The foundation of a healthy crop is balanced, healthy soil.

Producers in the Bluegrass and Crabapple Creek Watersheds in Audubon County gathered on June 30 to learn how they can evaluate their soil with a new testing method and improve it through reduced tillage and cover crops.

For many years, farmers have relied on traditional soil testing methods to identify a baseline of soil health, yet a new approach offers more information.

Theo Gunther, Iowa Soybean Association Environmental Programs and Services resource management specialist, explained the Haney Soil Test can supplement the standard soil tests with measures of microbial activity, plant available nutrients and microbial available water soluble carbon and nitrogen.

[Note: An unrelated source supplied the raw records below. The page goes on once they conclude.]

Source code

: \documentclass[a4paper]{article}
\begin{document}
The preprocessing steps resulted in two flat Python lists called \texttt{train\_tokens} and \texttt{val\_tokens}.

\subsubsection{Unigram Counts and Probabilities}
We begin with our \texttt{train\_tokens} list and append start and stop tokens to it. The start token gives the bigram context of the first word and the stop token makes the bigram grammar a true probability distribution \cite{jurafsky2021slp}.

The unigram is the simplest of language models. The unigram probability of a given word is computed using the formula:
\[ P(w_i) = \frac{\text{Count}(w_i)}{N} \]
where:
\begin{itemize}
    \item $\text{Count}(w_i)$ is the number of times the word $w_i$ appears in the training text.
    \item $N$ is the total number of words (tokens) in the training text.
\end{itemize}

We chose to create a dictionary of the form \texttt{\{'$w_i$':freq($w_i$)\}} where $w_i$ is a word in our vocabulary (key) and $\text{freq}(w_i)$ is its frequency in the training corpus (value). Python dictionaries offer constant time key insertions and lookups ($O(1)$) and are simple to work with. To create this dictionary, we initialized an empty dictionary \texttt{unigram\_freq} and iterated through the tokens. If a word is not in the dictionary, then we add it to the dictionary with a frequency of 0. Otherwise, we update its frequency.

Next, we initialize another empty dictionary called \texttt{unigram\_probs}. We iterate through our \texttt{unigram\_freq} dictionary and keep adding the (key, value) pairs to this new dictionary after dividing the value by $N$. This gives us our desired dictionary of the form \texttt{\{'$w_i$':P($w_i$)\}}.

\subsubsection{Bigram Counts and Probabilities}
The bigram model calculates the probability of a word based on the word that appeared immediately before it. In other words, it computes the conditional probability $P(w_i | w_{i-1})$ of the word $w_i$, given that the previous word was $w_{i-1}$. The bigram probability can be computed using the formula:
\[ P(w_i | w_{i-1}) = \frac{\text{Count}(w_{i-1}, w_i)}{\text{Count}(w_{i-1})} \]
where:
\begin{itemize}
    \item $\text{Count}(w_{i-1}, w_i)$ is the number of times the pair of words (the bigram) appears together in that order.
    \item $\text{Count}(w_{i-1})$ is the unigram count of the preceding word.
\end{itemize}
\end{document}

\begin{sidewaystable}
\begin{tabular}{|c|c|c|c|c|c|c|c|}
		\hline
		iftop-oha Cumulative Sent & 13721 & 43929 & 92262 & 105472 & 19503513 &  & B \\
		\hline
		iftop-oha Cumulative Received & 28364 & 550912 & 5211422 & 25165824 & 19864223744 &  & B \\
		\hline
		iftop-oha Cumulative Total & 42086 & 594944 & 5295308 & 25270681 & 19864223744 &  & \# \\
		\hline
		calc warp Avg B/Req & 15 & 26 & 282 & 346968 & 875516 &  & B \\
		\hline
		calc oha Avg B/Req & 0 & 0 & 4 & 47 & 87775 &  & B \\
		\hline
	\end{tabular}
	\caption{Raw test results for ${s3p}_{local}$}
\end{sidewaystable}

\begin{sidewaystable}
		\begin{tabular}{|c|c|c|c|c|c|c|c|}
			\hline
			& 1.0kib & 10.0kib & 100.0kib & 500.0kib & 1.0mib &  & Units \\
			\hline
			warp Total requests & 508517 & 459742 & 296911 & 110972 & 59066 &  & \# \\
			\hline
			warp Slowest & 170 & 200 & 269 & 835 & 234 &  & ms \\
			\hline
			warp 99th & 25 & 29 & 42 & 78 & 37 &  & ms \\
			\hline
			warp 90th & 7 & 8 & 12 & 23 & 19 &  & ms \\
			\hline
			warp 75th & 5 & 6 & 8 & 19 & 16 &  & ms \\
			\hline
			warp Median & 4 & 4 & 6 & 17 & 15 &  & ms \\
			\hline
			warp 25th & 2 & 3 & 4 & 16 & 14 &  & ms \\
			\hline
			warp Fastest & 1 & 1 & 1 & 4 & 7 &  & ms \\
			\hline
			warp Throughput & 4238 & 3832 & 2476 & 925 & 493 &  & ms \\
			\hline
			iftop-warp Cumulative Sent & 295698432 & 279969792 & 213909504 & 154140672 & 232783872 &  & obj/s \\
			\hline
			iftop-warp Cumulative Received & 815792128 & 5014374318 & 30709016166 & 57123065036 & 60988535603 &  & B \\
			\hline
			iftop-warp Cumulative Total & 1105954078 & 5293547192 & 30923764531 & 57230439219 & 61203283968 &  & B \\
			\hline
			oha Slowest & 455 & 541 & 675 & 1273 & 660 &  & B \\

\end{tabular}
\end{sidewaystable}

“One component of the Haney Test is an extraction solution that is intended to imitate root-soil interaction to determine nutrient availability,” Gunther said. “It is intended to provide a more accurate representation of what the root encounters in the soil.”

Additionally, this test provides a soil health score from 1 to 50 — the higher the better — based on microbial activity and proportions of microbial available carbon and nitrogen. The goal is to help guide farmers when adjusting management decisions focused on soil quality.

Soil health can be managed and improved by “minimizing soil disturbance, rotating crops for greater diversity, establishing living root growth year round and maintaining residue year round,” said Rick Bednarek, NRCS State Soil Scientist.

Focusing on these cornerstones, Bednarek and other experts discussed conservation practices that support these guidelines, including no-till and cover crops.

According to the speakers, no-till farming and cover crops help improve soil structure by transitioning soil from a “block” appearance to a “cottage cheese” appearance. This allows for better infiltration and reduced compaction in the field. Furthermore, these practices build microbial activity due to less soil disturbance and more food resources — roots and residue. Another benefit is increased organic matter, which not only improves the fertility of the soil, but also increases its water holding capacity.

While these practices go a long way toward improving soil health, the experts reminded the group that progress will take several years and results can be improved by implementing more than one practice. Bednarek said it takes seven to nine years in a good no-till system to see noticeable improvement, however, by stacking the practice with cover crops, producers may be able to cut that time in half.

“As producers reduce tillage, introduce cover crops and adopt additional conservation practices, they can evaluate the impact on their soil by conducting new soil tests,” Gunther said. “These, along with other measures of agronomic and environmental performance, will help evaluate the effects of adoption. There is still much to learn about the practical application of these evaluation methods.”